EXERCISE PROMPT: All of the records below should be retyped exactly, with no pictures included.

#### DATA EXTRACT

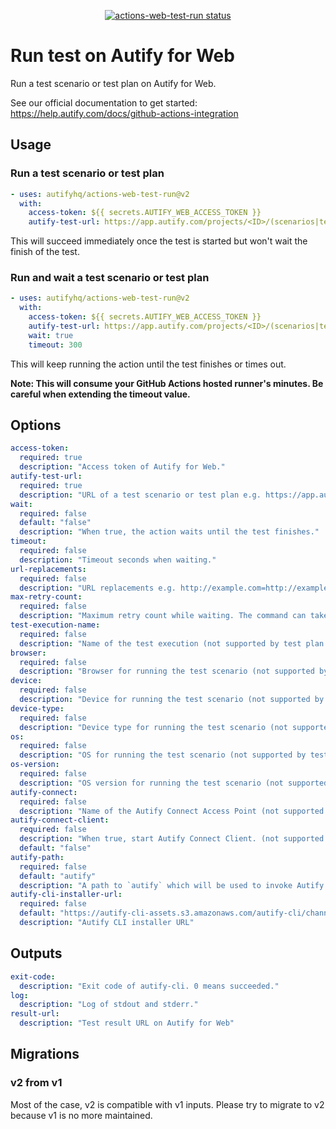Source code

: <p align="center">
  <a href="https://github.com/autifyhq/actions-web-test-run"><img alt="actions-web-test-run status" src="https://github.com/autifyhq/actions-web-test-run/workflows/test/badge.svg"></a>
</p>

# Run test on Autify for Web

Run a test scenario or test plan on Autify for Web.

See our official documentation to get started: https://help.autify.com/docs/github-actions-integration

## Usage

### Run a test scenario or test plan

```yaml
- uses: autifyhq/actions-web-test-run@v2
  with:
    access-token: ${{ secrets.AUTIFY_WEB_ACCESS_TOKEN }}
    autify-test-url: https://app.autify.com/projects/<ID>/(scenarios|test_plans)/<ID>
```

This will succeed immediately once the test is started but won't wait the finish of the test.

### Run and wait a test scenario or test plan

```yaml
- uses: autifyhq/actions-web-test-run@v2
  with:
    access-token: ${{ secrets.AUTIFY_WEB_ACCESS_TOKEN }}
    autify-test-url: https://app.autify.com/projects/<ID>/(scenarios|test_plans)/<ID>
    wait: true
    timeout: 300
```

This will keep running the action until the test finishes or times out.

**Note: This will consume your GitHub Actions hosted runner's minutes. Be careful when extending the timeout value.**

## Options

```yaml
access-token:
  required: true
  description: "Access token of Autify for Web."
autify-test-url:
  required: true
  description: "URL of a test scenario or test plan e.g. https://app.autify.com/projects/<ID>/(scenarios|test_plans)/<ID>"
wait:
  required: false
  default: "false"
  description: "When true, the action waits until the test finishes."
timeout:
  required: false
  description: "Timeout seconds when waiting."
url-replacements:
  required: false
  description: "URL replacements e.g. http://example.com=http://example.net,http://example.org=http://example.net"
max-retry-count:
  required: false
  description: "Maximum retry count while waiting. The command can take up to `timeout * (max-retry-count + 1)`. Only effective with `wait`"
test-execution-name:
  required: false
  description: "Name of the test execution (not supported by test plan executions)"
browser:
  required: false
  description: "Browser for running the test scenario (not supported by test plan executions)"
device:
  required: false
  description: "Device for running the test scenario (not supported by test plan executions)"
device-type:
  required: false
  description: "Device type for running the test scenario (not supported by test plan executions)"
os:
  required: false
  description: "OS for running the test scenario (not supported by test plan executions)"
os-version:
  required: false
  description: "OS version for running the test scenario (not supported by test plan executions)"
autify-connect:
  required: false
  description: "Name of the Autify Connect Access Point (not supported by test plan executions)"
autify-connect-client:
  required: false
  description: "When true, start Autify Connect Client. (not supported by test plan executions)"
  default: "false"
autify-path:
  required: false
  default: "autify"
  description: "A path to `autify` which will be used to invoke Autify CLI internally. Default is searching from PATH."
autify-cli-installer-url:
  required: false
  default: "https://autify-cli-assets.s3.amazonaws.com/autify-cli/channels/stable/install-cicd.bash"
  description: "Autify CLI installer URL"
```

## Outputs

```yaml
exit-code:
  description: "Exit code of autify-cli. 0 means succeeded."
log:
  description: "Log of stdout and stderr."
result-url:
  description: "Test result URL on Autify for Web"
```

## Migrations

### v2 from v1

Most of the case, v2 is compatible with v1 inputs. Please try to migrate to v2 because v1 is no more maintained.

########

THE ANSWER:
Source code

: <p align="center">
  <a href="https://github.com/autifyhq/actions-web-test-run"><img alt="actions-web-test-run status" src="https://github.com/autifyhq/actions-web-test-run/workflows/test/badge.svg"></a>
</p>

# Run test on Autify for Web

Run a test scenario or test plan on Autify for Web.

See our official documentation to get started: https://help.autify.com/docs/github-actions-integration

## Usage

### Run a test scenario or test plan

```yaml
- uses: autifyhq/actions-web-test-run@v2
  with:
    access-token: ${{ secrets.AUTIFY_WEB_ACCESS_TOKEN }}
    autify-test-url: https://app.autify.com/projects/<ID>/(scenarios|test_plans)/<ID>
```

This will succeed immediately once the test is started but won't wait the finish of the test.

### Run and wait a test scenario or test plan

```yaml
- uses: autifyhq/actions-web-test-run@v2
  with:
    access-token: ${{ secrets.AUTIFY_WEB_ACCESS_TOKEN }}
    autify-test-url: https://app.autify.com/projects/<ID>/(scenarios|test_plans)/<ID>
    wait: true
    timeout: 300
```

This will keep running the action until the test finishes or times out.

**Note: This will consume your GitHub Actions hosted runner's minutes. Be careful when extending the timeout value.**

## Options

```yaml
access-token:
  required: true
  description: "Access token of Autify for Web."
autify-test-url:
  required: true
  description: "URL of a test scenario or test plan e.g. https://app.autify.com/projects/<ID>/(scenarios|test_plans)/<ID>"
wait:
  required: false
  default: "false"
  description: "When true, the action waits until the test finishes."
timeout:
  required: false
  description: "Timeout seconds when waiting."
url-replacements:
  required: false
  description: "URL replacements e.g. http://example.com=http://example.net,http://example.org=http://example.net"
max-retry-count:
  required: false
  description: "Maximum retry count while waiting. The command can take up to `timeout * (max-retry-count + 1)`. Only effective with `wait`"
test-execution-name:
  required: false
  description: "Name of the test execution (not supported by test plan executions)"
browser:
  required: false
  description: "Browser for running the test scenario (not supported by test plan executions)"
device:
  required: false
  description: "Device for running the test scenario (not supported by test plan executions)"
device-type:
  required: false
  description: "Device type for running the test scenario (not supported by test plan executions)"
os:
  required: false
  description: "OS for running the test scenario (not supported by test plan executions)"
os-version:
  required: false
  description: "OS version for running the test scenario (not supported by test plan executions)"
autify-connect:
  required: false
  description: "Name of the Autify Connect Access Point (not supported by test plan executions)"
autify-connect-client:
  required: false
  description: "When true, start Autify Connect Client. (not supported by test plan executions)"
  default: "false"
autify-path:
  required: false
  default: "autify"
  description: "A path to `autify` which will be used to invoke Autify CLI internally. Default is searching from PATH."
autify-cli-installer-url:
  required: false
  default: "https://autify-cli-assets.s3.amazonaws.com/autify-cli/channels/stable/install-cicd.bash"
  description: "Autify CLI installer URL"
```

## Outputs

```yaml
exit-code:
  description: "Exit code of autify-cli. 0 means succeeded."
log:
  description: "Log of stdout and stderr."
result-url:
  description: "Test result URL on Autify for Web"
```

## Migrations

### v2 from v1

Most of the case, v2 is compatible with v1 inputs. Please try to migrate to v2 because v1 is no more maintained.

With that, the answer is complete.